Aside from web workers, the most resource-intensive services are in the data persistence layer. They are, by decreasing resource usage:

- `Elasticsearch <https://www.elastic.co/elasticsearch/>`__: indexing of course contents and forum topics, mostly for search. Elasticsearch is never a source of truth in Open edX, and the data can thus be trashed and re-created safely.
- `MySQL <https://www.mysql.com>`__: structured, consistent data storage which is the default destination of all data.
- `MongoDB <https://www.mongodb.com>`__: structured storage of course data.
- `Redis <https://redis.io/>`__: caching and asynchronous task management.
- `MinIO <https://min.io>`__: S3-like object storage for user-uploaded files, which is enabled by the `tutor-minio <https://github.com/overhangio/tutor-minio>`__ plugin. It is possible to replace MinIO by direct filesystem storage (the default), but scaling will then become much more difficult down the road.

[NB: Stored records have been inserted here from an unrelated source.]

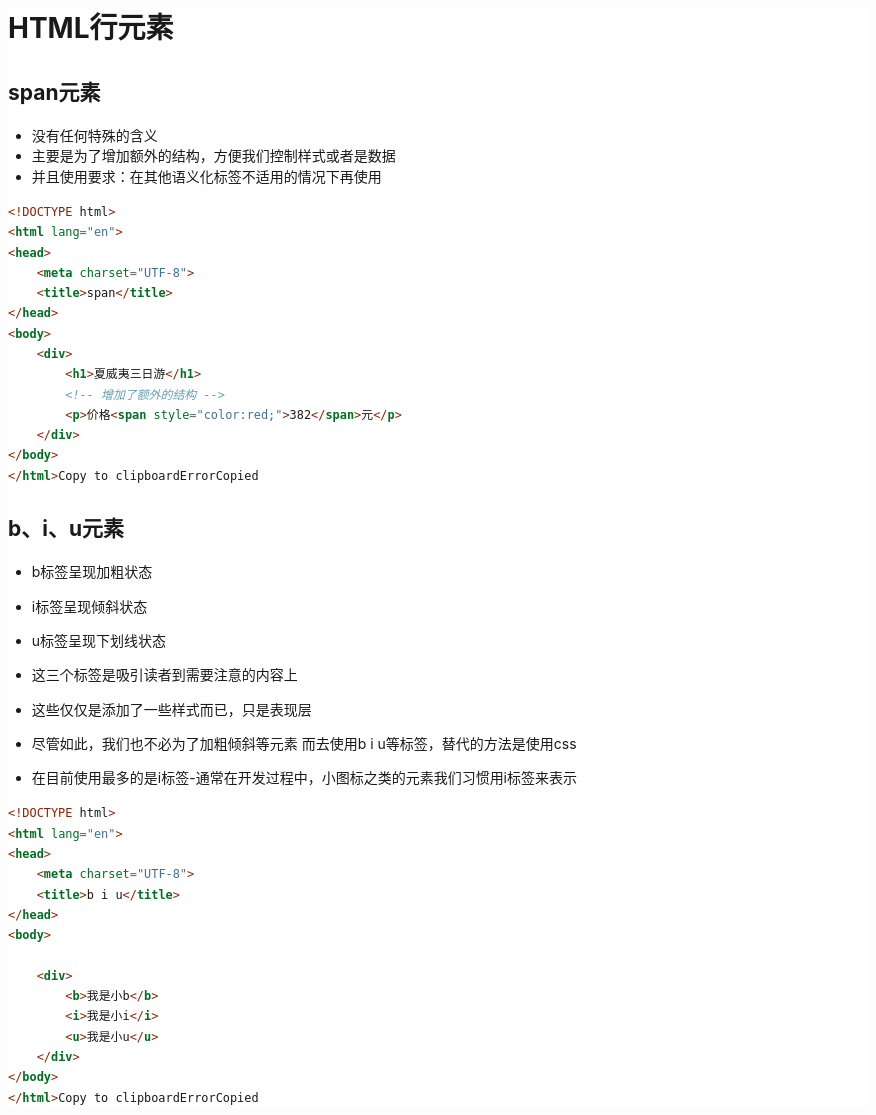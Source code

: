# HTML行元素

## span元素

- 没有任何特殊的含义
- 主要是为了增加额外的结构，方便我们控制样式或者是数据
- 并且使用要求：在其他语义化标签不适用的情况下再使用

```html
<!DOCTYPE html>
<html lang="en">
<head>
    <meta charset="UTF-8">
    <title>span</title>
</head>
<body>
    <div>
        <h1>夏威夷三日游</h1>
        <!-- 增加了额外的结构 -->
        <p>价格<span style="color:red;">382</span>元</p>
    </div>
</body>
</html>Copy to clipboardErrorCopied
```

## b、i、u元素

- b标签呈现加粗状态
- i标签呈现倾斜状态
- u标签呈现下划线状态

- 这三个标签是吸引读者到需要注意的内容上
- 这些仅仅是添加了一些样式而已，只是表现层
- 尽管如此，我们也不必为了加粗倾斜等元素 而去使用b i u等标签，替代的方法是使用css
- 在目前使用最多的是i标签-通常在开发过程中，小图标之类的元素我们习惯用i标签来表示

```html
<!DOCTYPE html>
<html lang="en">
<head>
    <meta charset="UTF-8">
    <title>b i u</title>
</head>
<body>
    
    <div>
        <b>我是小b</b>
        <i>我是小i</i>
        <u>我是小u</u>
    </div>
</body>
</html>Copy to clipboardErrorCopied
```
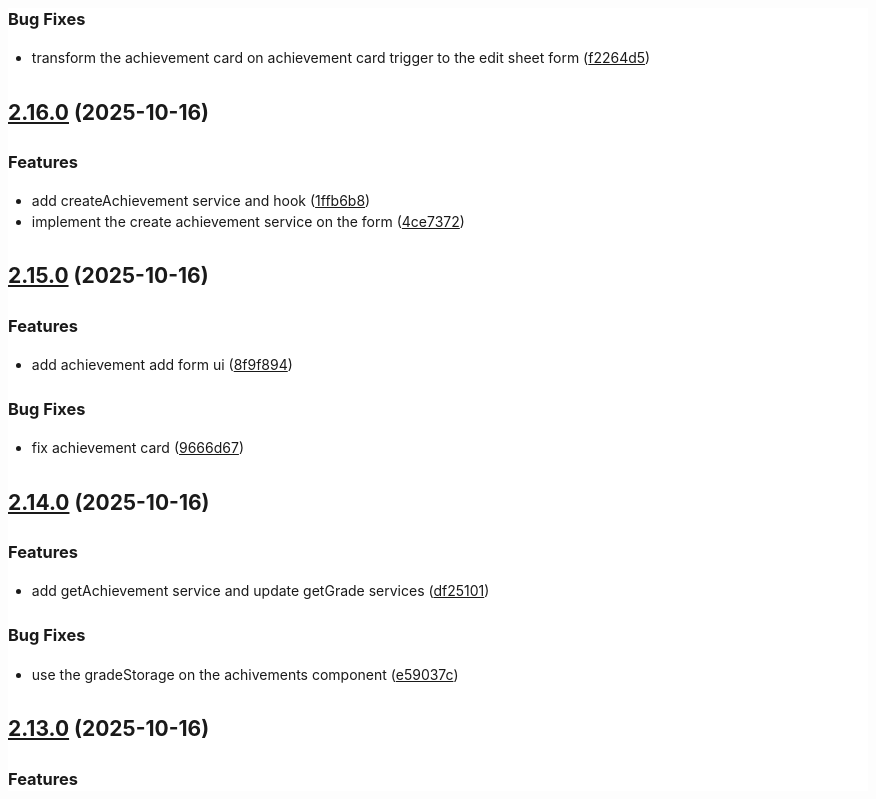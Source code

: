 
### Bug Fixes

* transform the achievement card on achievement card trigger to the edit sheet form ([f2264d5](https://github.com/Ianbleake/BleakeDev/commit/f2264d5cff5af76b999849c4558fae3112bbbd6c))

## [2.16.0](https://github.com/Ianbleake/BleakeDev/compare/v2.15.0...v2.16.0) (2025-10-16)


### Features

* add createAchievement service and hook ([1ffb6b8](https://github.com/Ianbleake/BleakeDev/commit/1ffb6b82aff15e8ac47f7d2041f76d2ad96a0b51))
* implement the create achievement service on the form ([4ce7372](https://github.com/Ianbleake/BleakeDev/commit/4ce73728b974db49570dd0e277f1032fba0b8b91))

## [2.15.0](https://github.com/Ianbleake/BleakeDev/compare/v2.14.0...v2.15.0) (2025-10-16)


### Features

* add achievement add form ui ([8f9f894](https://github.com/Ianbleake/BleakeDev/commit/8f9f89480ccf15fef00df1f55e7b164881a83d61))


### Bug Fixes

* fix achievement card ([9666d67](https://github.com/Ianbleake/BleakeDev/commit/9666d677c10324cb5dc6316d9d44c52f22b433f2))

## [2.14.0](https://github.com/Ianbleake/BleakeDev/compare/v2.13.0...v2.14.0) (2025-10-16)


### Features

* add getAchievement service and update getGrade services ([df25101](https://github.com/Ianbleake/BleakeDev/commit/df25101e3507a472143177757dfe61ed9692cb62))


### Bug Fixes

* use the gradeStorage on the achivements component ([e59037c](https://github.com/Ianbleake/BleakeDev/commit/e59037c8b3d1768365d49a1faf7b0f8681b90db1))

## [2.13.0](https://github.com/Ianbleake/BleakeDev/compare/v2.12.0...v2.13.0) (2025-10-16)


### Features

When attempting to scale a single-server deployment, we recommend starting by offloading some of these stateful data storage components, in the same order of priority. There are multiple benefits:

1. It will free up some resources both for the web workers and the data storage components.
2. It is the first step towards horizontal scaling of the web workers.
3. It becomes possible to either install every component as a separate service or rely on 3rd-party SaaS with high availability.

Moving each of the data storage components is a fairly straightforward process, although details vary for every component. For instance, for the MySQL database, start by disabling the locally running MySQL instance::

    tutor config save --set RUN_MYSQL=false

Then, migrate the data located at ``$(tutor config printroot)/data/mysql`` to the new MySQL instance. Configure the Open edX platform to point at the new database::

    tutor config save \
      --set MYSQL_HOST=yourdb.com \
      --set MYSQL_PORT=3306 \
      --set MYSQL_ROOT_USERNAME=root \
      --set MYSQL_ROOT_PASSWORD=p4ssw0rd

The changes will be taken into account the next time the platform is restarted.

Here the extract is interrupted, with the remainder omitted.